Strategies of serial investors

A reason to have residential IP's as well for those playing in the deep end of the pool? They add *zing*.

A mixture of retail, office and industrial property as well as some residential, would seem to cover most bases, I'd be happy with that.


"If only'' is the mantra of the would-be property investor who never got off the blocks. What successful property investors have in common is that they've done it, says serial investor Olly Newland, who has bought and sold more than $2 billion of property during his investment career.

"By all means read and attend workshops, he says. "But don't believe everything you hear in a seminar because often the people behind them have something to sell and will paint a rosy picture.''

Commercial property, Newland says, produces a better return and is less subject to the whims of the market. What's more, commercial property values are easier to manipulate irrespective of what the market is doing. Typically, Newland alters the leases and makes improvements.
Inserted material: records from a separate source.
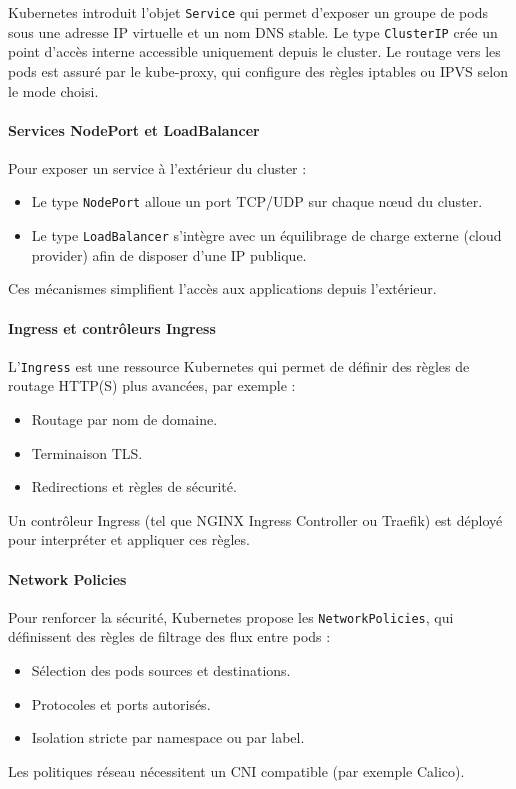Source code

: Kubernetes introduit l’objet \texttt{Service} qui permet d’exposer un groupe de pods sous une adresse IP virtuelle et un nom DNS stable.
Le type \texttt{ClusterIP} crée un point d’accès interne accessible uniquement depuis le cluster.
Le routage vers les pods est assuré par le kube-proxy, qui configure des règles iptables ou IPVS selon le mode choisi.

\paragraph{Services NodePort et LoadBalancer}

Pour exposer un service à l’extérieur du cluster :
\begin{itemize}
	\item Le type \texttt{NodePort} alloue un port TCP/UDP sur chaque nœud du cluster.
	\item Le type \texttt{LoadBalancer} s’intègre avec un équilibrage de charge externe (cloud provider) afin de disposer d’une IP publique.
\end{itemize}
Ces mécanismes simplifient l’accès aux applications depuis l’extérieur.

\paragraph{Ingress et contrôleurs Ingress}

L’\texttt{Ingress} est une ressource Kubernetes qui permet de définir des règles de routage HTTP(S) plus avancées, par exemple :
\begin{itemize}
	\item Routage par nom de domaine.
	\item Terminaison TLS.
	\item Redirections et règles de sécurité.
\end{itemize}
Un contrôleur Ingress (tel que NGINX Ingress Controller ou Traefik) est déployé pour interpréter et appliquer ces règles.

\paragraph{Network Policies}

Pour renforcer la sécurité, Kubernetes propose les \texttt{NetworkPolicies}, qui définissent des règles de filtrage des flux entre pods :
\begin{itemize}
	\item Sélection des pods sources et destinations.
	\item Protocoles et ports autorisés.
	\item Isolation stricte par namespace ou par label.
\end{itemize}
Les politiques réseau nécessitent un CNI compatible (par exemple Calico).

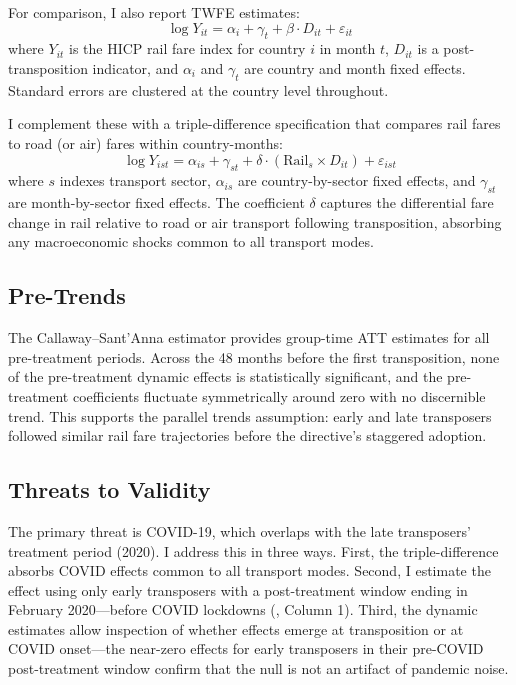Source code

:\documentclass[12pt]{article}
\begin{document}
For comparison, I also report TWFE estimates:
\begin{equation}
\log Y_{it} = \alpha_i + \gamma_t + \beta \cdot D_{it} + \varepsilon_{it}
\end{equation}
where $Y_{it}$ is the HICP rail fare index for country $i$ in month $t$, $D_{it}$ is a post-transposition indicator, and $\alpha_i$ and $\gamma_t$ are country and month fixed effects. Standard errors are clustered at the country level throughout.

I complement these with a triple-difference specification that compares rail fares to road (or air) fares within country-months:
\begin{equation}
\log Y_{ist} = \alpha_{is} + \gamma_{st} + \delta \cdot (\text{Rail}_s \times D_{it}) + \varepsilon_{ist}
\end{equation}
where $s$ indexes transport sector, $\alpha_{is}$ are country-by-sector fixed effects, and $\gamma_{st}$ are month-by-sector fixed effects. The coefficient $\delta$ captures the differential fare change in rail relative to road or air transport following transposition, absorbing any macroeconomic shocks common to all transport modes.

\subsection{Pre-Trends}

The Callaway--Sant'Anna estimator provides group-time ATT estimates for all pre-treatment periods. Across the 48 months before the first transposition, none of the pre-treatment dynamic effects is statistically significant, and the pre-treatment coefficients fluctuate symmetrically around zero with no discernible trend. This supports the parallel trends assumption: early and late transposers followed similar rail fare trajectories before the directive's staggered adoption.

\subsection{Threats to Validity}

The primary threat is COVID-19, which overlaps with the late transposers' treatment period (2020). I address this in three ways. First, the triple-difference absorbs COVID effects common to all transport modes. Second, I estimate the effect using only early transposers with a post-treatment window ending in February 2020---before COVID lockdowns (, Column 1). Third, the dynamic estimates allow inspection of whether effects emerge at transposition or at COVID onset---the near-zero effects for early transposers in their pre-COVID post-treatment window confirm that the null is not an artifact of pandemic noise.
\end{document}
In the past, he concentrated on buying commercial properties with structural, lease or other problems that could be solved, fixing them and increasing the value rapidly.

Of late I have been concentrating on ones that require less management so I don't have to wake up in the morning and wonder what the next letter or fax will say.''

Newland, author of The Rascal's Guide to Real Estate and The Day the Bubble Bursts, buys a mixture of retail, office and industrial property as well as some residential.

He has been very heavily into retail because "it has more knobs and switches to turn'' to improve the yield and capital gain, but is now turning his attention to "quieter'' industrial property and has just completed on a "goof proof'' industrial unit in Ellerslie that he says won't keep him up at night.

Newland also likes to have a sprinkling of residential properties in his portfolio because of the "zing'' they provide when the market goes hysterical.